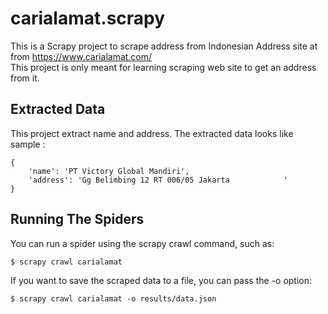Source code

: # carialamat.scrapy
This is a Scrapy project to scrape address from Indonesian Address site at from https://www.carialamat.com/</br>
This project is only meant for learning scraping web site to get an address from it.

## Extracted Data
This project extract name and address. The extracted data looks like sample :
```
{
    'name': 'PT Victory Global Mandiri', 
    'address': 'Gg Belimbing 12 RT 006/05 Jakarta            '
}
```

## Running The Spiders
You can run a spider using the scrapy crawl command, such as:

```
$ scrapy crawl carialamat
```

If you want to save the scraped data to a file, you can pass the -o option:

```
$ scrapy crawl carialamat -o results/data.json
```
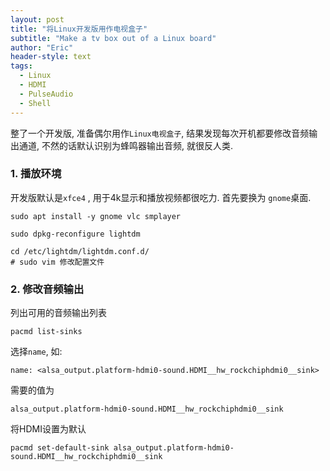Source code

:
 ```yaml
---
layout: post
title: "将Linux开发版用作电视盒子"
subtitle: "Make a tv box out of a Linux board"
author: "Eric"
header-style: text
tags:
  - Linux
  - HDMI
  - PulseAudio
  - Shell
---
```






整了一个开发版, 准备偶尔用作`Linux电视盒子`, 结果发现每次开机都要修改音频输出通道, 不然的话默认识别为蜂鸣器输出音频, 就很反人类. 



### 1. 播放环境



开发版默认是`xfce4` , 用于4k显示和播放视频都很吃力. 首先要换为 `gnome`桌面.



```shell
sudo apt install -y gnome vlc smplayer
```

```shell
sudo dpkg-reconfigure lightdm
```

```shell
cd /etc/lightdm/lightdm.conf.d/
# sudo vim 修改配置文件
```





### 2. 修改音频输出



列出可用的音频输出列表

```shell
pacmd list-sinks
```

选择`name`, 如:

```shell
name: <alsa_output.platform-hdmi0-sound.HDMI__hw_rockchiphdmi0__sink>
```

需要的值为

```shell
alsa_output.platform-hdmi0-sound.HDMI__hw_rockchiphdmi0__sink
```



将HDMI设置为默认

```shell
pacmd set-default-sink alsa_output.platform-hdmi0-sound.HDMI__hw_rockchiphdmi0__sink
```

------------------------------------------------------------------------

**Exercise objective:** Retrieve every line above holding the word "sound".

**Answer below:**
name: <alsa_output.platform-hdmi0-sound.HDMI__hw_rockchiphdmi0__sink>
alsa_output.platform-hdmi0-sound.HDMI__hw_rockchiphdmi0__sink
pacmd set-default-sink alsa_output.platform-hdmi0-sound.HDMI__hw_rockchiphdmi0__sink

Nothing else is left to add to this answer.